During the mayor's race, the fight over the document became politicized, and the Coalition for San Francisco Neighborhoods' leadership endorsed Gavin Newsom after he promised to follow their recommendations on the topic. (We erroneously reported last week that the entire organization endorsed him; in fact the group doesn't endorse candidates.)
In the end, the CSFN won most of its demands which, controversially, de-emphasize dense, public transit-oriented development but not without some political bloodletting. Some CSFN members told the commission they felt left out of the process while a select few had an insider's edge. Mission District and South of Market housing activists, meanwhile, complained that the gutting of the document would slow affordable-housing development citywide.
Few were satisfied with the outcome. Even CSFN president Barbara Meskunas, who probably got the most concessions from the city, said the plan still isn't ideal. "This is a compromise and will give us the protections we need for the next few years," she said. "The last administration never would have given us the time of day."

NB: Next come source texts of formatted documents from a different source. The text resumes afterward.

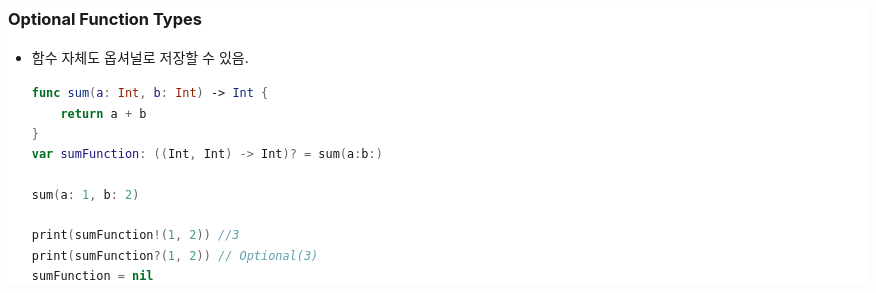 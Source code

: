 

### Optional Function Types

- 함수 자체도 옵셔널로 저장할 수 있음.

  ```swift
  func sum(a: Int, b: Int) -> Int {
      return a + b
  }
  var sumFunction: ((Int, Int) -> Int)? = sum(a:b:)
  
  sum(a: 1, b: 2)
  
  print(sumFunction!(1, 2)) //3
  print(sumFunction?(1, 2)) // Optional(3)
  sumFunction = nil
  ```
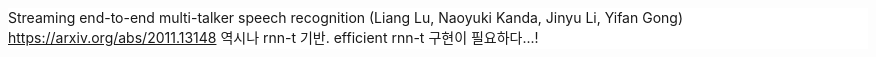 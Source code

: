 Streaming end-to-end multi-talker speech recognition (Liang Lu, Naoyuki Kanda, Jinyu Li, Yifan Gong)
https://arxiv.org/abs/2011.13148
역시나 rnn-t 기반. efficient rnn-t 구현이 필요하다...! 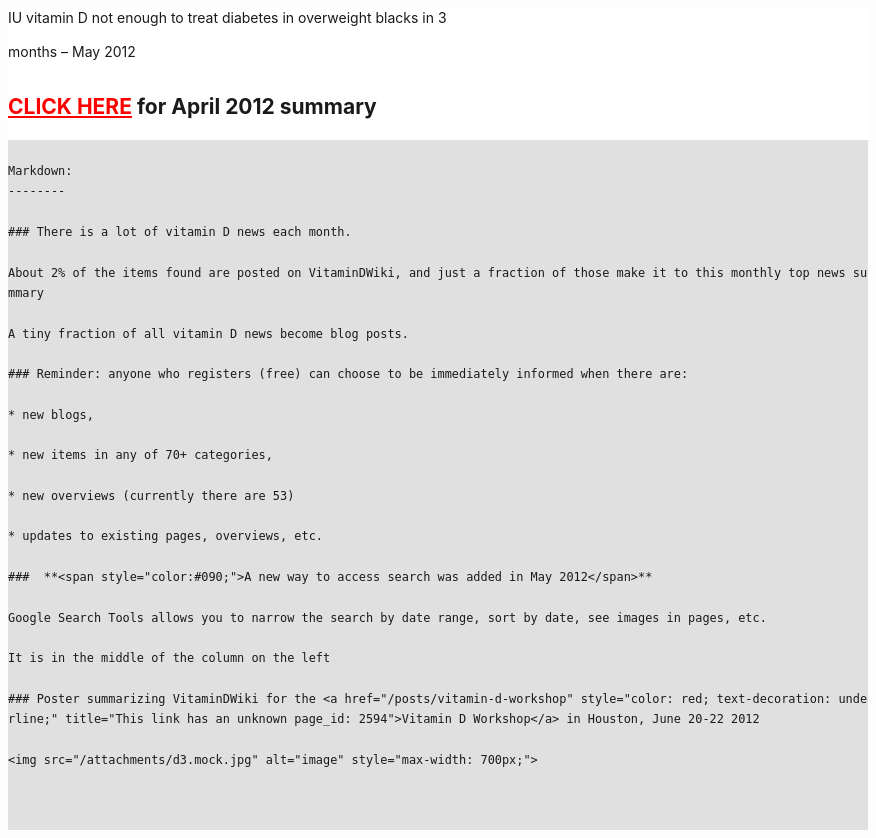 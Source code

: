 IU vitamin D not enough to treat diabetes in overweight blacks in 3

months &ndash; May 2012</SPAN></U></SPAN></FONT></FONT></FONT></A></P>

</UL>

</P>

</BODY>

</HTML>

</HTML>

## <a href="/posts/click-here" style="color: red; text-decoration: underline;" title="This link has an unknown page_id: 2672">CLICK HERE</a> for  **April**  2012 summary


<pre style="background-color: #e0e0e0; white-space: pre-wrap;">
<code class="language-text">
Markdown:
--------

### There is a lot of vitamin D news each month.

About 2% of the items found are posted on VitaminDWiki, and just a fraction of those make it to this monthly top news summary

A tiny fraction of all vitamin D news become blog posts.

### Reminder: anyone who registers (free) can choose to be immediately informed when there are:

* new blogs, 

* new items in any of 70+ categories, 

* new overviews (currently there are 53)

* updates to existing pages, overviews, etc.

###  **&lt;span style=&quot;color:#090;&quot;&gt;A new way to access search was added in May 2012&lt;/span&gt;** 

Google Search Tools allows you to narrow the search by date range, sort by date, see images in pages, etc.

It is in the middle of the column on the left

### Poster summarizing VitaminDWiki for the &lt;a href=&quot;/posts/vitamin-d-workshop&quot; style=&quot;color: red; text-decoration: underline;&quot; title=&quot;This link has an unknown page_id: 2594&quot;&gt;Vitamin D Workshop&lt;/a&gt; in Houston, June 20-22 2012

&lt;img src=&quot;/attachments/d3.mock.jpg&quot; alt=&quot;image&quot; style=&quot;max-width: 700px;&quot;&gt;
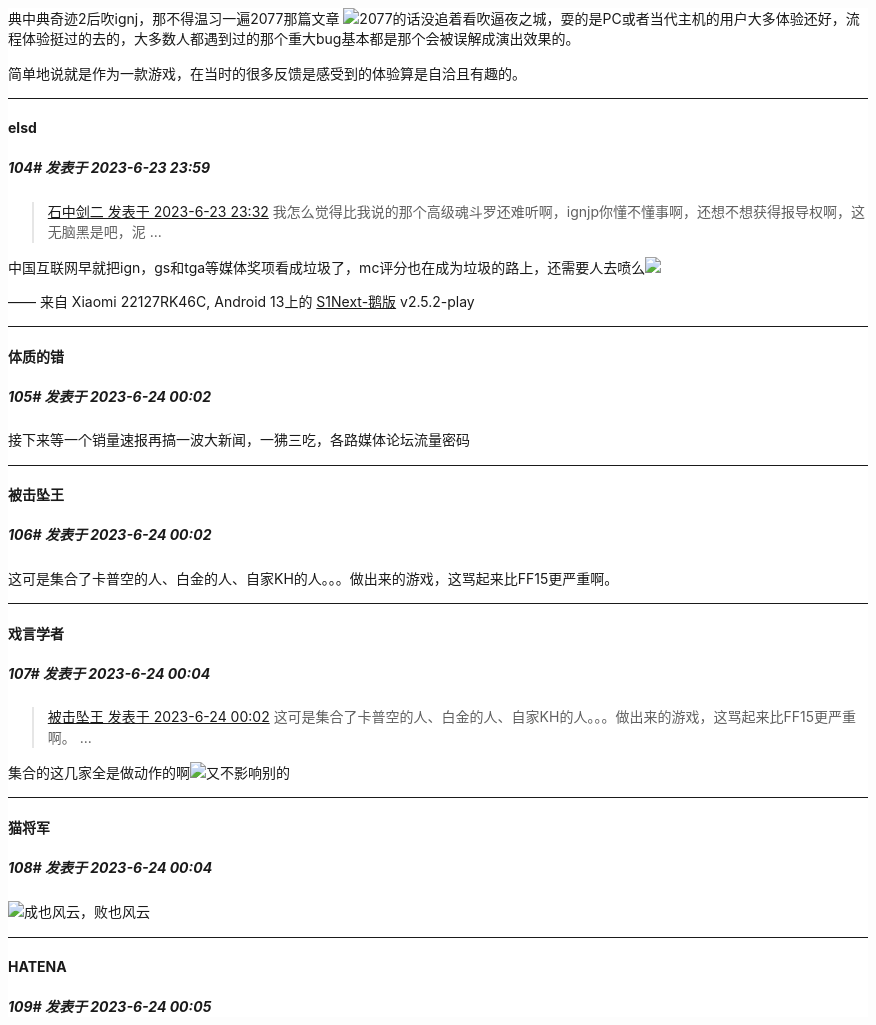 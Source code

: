典中典奇迹2后吹ignj，那不得温习一遍2077那篇文章</blockquote>
<img src="https://static.saraba1st.com/image/smiley/face2017/016.png" referrerpolicy="no-referrer">2077的话没追着看吹逼夜之城，耍的是PC或者当代主机的用户大多体验还好，流程体验挺过的去的，大多数人都遇到过的那个重大bug基本都是那个会被误解成演出效果的。

简单地说就是作为一款游戏，在当时的很多反馈是感受到的体验算是自洽且有趣的。

*****

####  elsd  
##### 104#       发表于 2023-6-23 23:59

<blockquote><a href="httphttps://bbs.saraba1st.com/2b/forum.php?mod=redirect&amp;goto=findpost&amp;pid=61402433&amp;ptid=2141353" target="_blank">石中剑二 发表于 2023-6-23 23:32</a>
我怎么觉得比我说的那个高级魂斗罗还难听啊，ignjp你懂不懂事啊，还想不想获得报导权啊，这无脑黑是吧，泥 ...</blockquote>
中国互联网早就把ign，gs和tga等媒体奖项看成垃圾了，mc评分也在成为垃圾的路上，还需要人去喷么<img src="https://static.saraba1st.com/image/smiley/face2017/037.png" referrerpolicy="no-referrer">

—— 来自 Xiaomi 22127RK46C, Android 13上的 [S1Next-鹅版](https://github.com/ykrank/S1-Next/releases) v2.5.2-play

*****

####  体质的错  
##### 105#       发表于 2023-6-24 00:02

接下来等一个销量速报再搞一波大新闻，一狒三吃，各路媒体论坛流量密码

*****

####  被击坠王  
##### 106#       发表于 2023-6-24 00:02

这可是集合了卡普空的人、白金的人、自家KH的人。。。做出来的游戏，这骂起来比FF15更严重啊。


*****

####  戏言学者  
##### 107#       发表于 2023-6-24 00:04

<blockquote><a href="httphttps://bbs.saraba1st.com/2b/forum.php?mod=redirect&amp;goto=findpost&amp;pid=61402740&amp;ptid=2141353" target="_blank">被击坠王 发表于 2023-6-24 00:02</a>
这可是集合了卡普空的人、白金的人、自家KH的人。。。做出来的游戏，这骂起来比FF15更严重啊。 ...</blockquote>
集合的这几家全是做动作的啊<img src="https://static.saraba1st.com/image/smiley/face2017/067.png" referrerpolicy="no-referrer">又不影响别的

*****

####  猫将军  
##### 108#       发表于 2023-6-24 00:04

<img src="https://static.saraba1st.com/image/smiley/animal2017/029.png" referrerpolicy="no-referrer">成也风云，败也风云

*****

####  HATENA  
##### 109#       发表于 2023-6-24 00:05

Next up: planning for 2006, when another revision of the Housing Element is
due. It's likely the dispute will continue and will raise challenging
issues for Newsom, who has wanted to please all sides. He's left with
a telling conundrum: he campaigned on taking the politics out of planning
and promoting public transit-friendly development of the sort the
CSFN fought; now his commission has gone back on both promises, with
his apparent blessing.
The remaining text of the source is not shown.